The weather hypothesis has been disproven. Full disclosure, I was one of the proponents of this line of analysis. It’s been unusually cold, there have been tons of rain delays, there was hail in Colorado and the travel schedule has been brutal. I didn’t say exactly that, but I said something pretty similar — I was clearly wrong.
The Cubs just had a week in Southern California where apparently 64 degrees and cloudy was enough for Len and JD to call the weather “gloomy” during their last game against the Padres. I guess they aren’t used to clouds in San Diego. The bottom line? The weather doesn’t get much better than what the Cubs experienced this week.
Actual worry-o-meter? 4 No one can control the weather, but it was nice to think that might be the reason things aren’t clicking.
Let’s talk about BABIP
Sara, what is BABIP? Well, I’m glad you asked.

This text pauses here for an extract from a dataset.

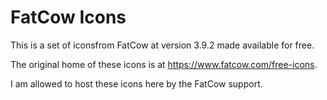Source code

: # FatCow Icons

This is a set of iconsfrom FatCow at version 3.9.2 made available for free.

The original home of these icons is at https://www.fatcow.com/free-icons.

I am allowed to host these icons here by the FatCow support.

BABIP stands for Batting Average on Balls in Play, and it is a proxy for figuring out what happens with baseballs that are hit. The cooler part about the stat, though, is that you can use it to figure out when teams are in statistically weird slumps. A remarkably low team BABIP (particularly by a team with noted offensive talent) is unlikely to be a signal of actual ability. It’s more likely a signal of bad luck. (Similarly, a remarkably high BABIP is a sign of silly luck, and that player or team will probably come back to Earth soon.)
The Cubs have the worst BABIP in the major leagues in May, and it’s not close.
That probably sounds like a terrible thing, in reality it’s a good thing. No one stays that low in BABIP forever, particularly not a team with this much offensive pop. It feels bad now, but it’s a statistical anomaly and they should bounce back from it.
For comparison purposes: Last May when the Cubs were beating the tar out of everyone, the team’s BABIP was way too high. See what I mean?
These are the types of things that even out over a 162-game season.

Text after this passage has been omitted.